Segment Open

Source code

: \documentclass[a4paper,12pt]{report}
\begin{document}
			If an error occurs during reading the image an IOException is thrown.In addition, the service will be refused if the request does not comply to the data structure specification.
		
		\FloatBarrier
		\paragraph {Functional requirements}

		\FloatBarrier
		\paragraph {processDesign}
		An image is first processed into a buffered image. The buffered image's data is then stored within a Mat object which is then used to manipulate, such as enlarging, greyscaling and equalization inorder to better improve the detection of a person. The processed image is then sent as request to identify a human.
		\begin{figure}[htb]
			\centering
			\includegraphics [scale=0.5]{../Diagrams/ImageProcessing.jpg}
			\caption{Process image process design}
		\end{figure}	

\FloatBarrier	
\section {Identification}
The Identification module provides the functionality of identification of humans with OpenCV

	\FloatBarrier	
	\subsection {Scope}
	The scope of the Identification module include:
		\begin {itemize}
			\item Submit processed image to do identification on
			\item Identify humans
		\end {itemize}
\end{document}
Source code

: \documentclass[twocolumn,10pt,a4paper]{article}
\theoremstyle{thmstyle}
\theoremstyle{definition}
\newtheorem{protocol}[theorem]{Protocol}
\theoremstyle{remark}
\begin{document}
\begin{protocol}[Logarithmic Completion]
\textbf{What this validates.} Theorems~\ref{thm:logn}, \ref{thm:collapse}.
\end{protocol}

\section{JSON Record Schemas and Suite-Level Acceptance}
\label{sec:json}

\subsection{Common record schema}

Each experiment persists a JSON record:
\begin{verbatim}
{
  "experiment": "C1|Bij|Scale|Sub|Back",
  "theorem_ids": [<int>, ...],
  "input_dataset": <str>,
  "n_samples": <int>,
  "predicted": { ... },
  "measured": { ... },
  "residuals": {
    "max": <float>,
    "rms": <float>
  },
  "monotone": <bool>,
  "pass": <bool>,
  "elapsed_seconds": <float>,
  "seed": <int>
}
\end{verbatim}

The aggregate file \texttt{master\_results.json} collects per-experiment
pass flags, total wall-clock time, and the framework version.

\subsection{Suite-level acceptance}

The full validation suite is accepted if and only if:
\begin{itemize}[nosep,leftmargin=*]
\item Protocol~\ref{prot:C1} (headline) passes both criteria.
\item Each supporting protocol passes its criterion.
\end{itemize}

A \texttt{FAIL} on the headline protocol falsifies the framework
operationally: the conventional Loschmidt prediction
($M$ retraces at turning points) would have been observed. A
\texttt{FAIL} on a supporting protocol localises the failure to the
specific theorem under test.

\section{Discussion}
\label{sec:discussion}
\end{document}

Segment Closed

### What is expected:
Check each line in the data for the word "theoremstyle", then report only how many lines contain it.

### Result of the task:
3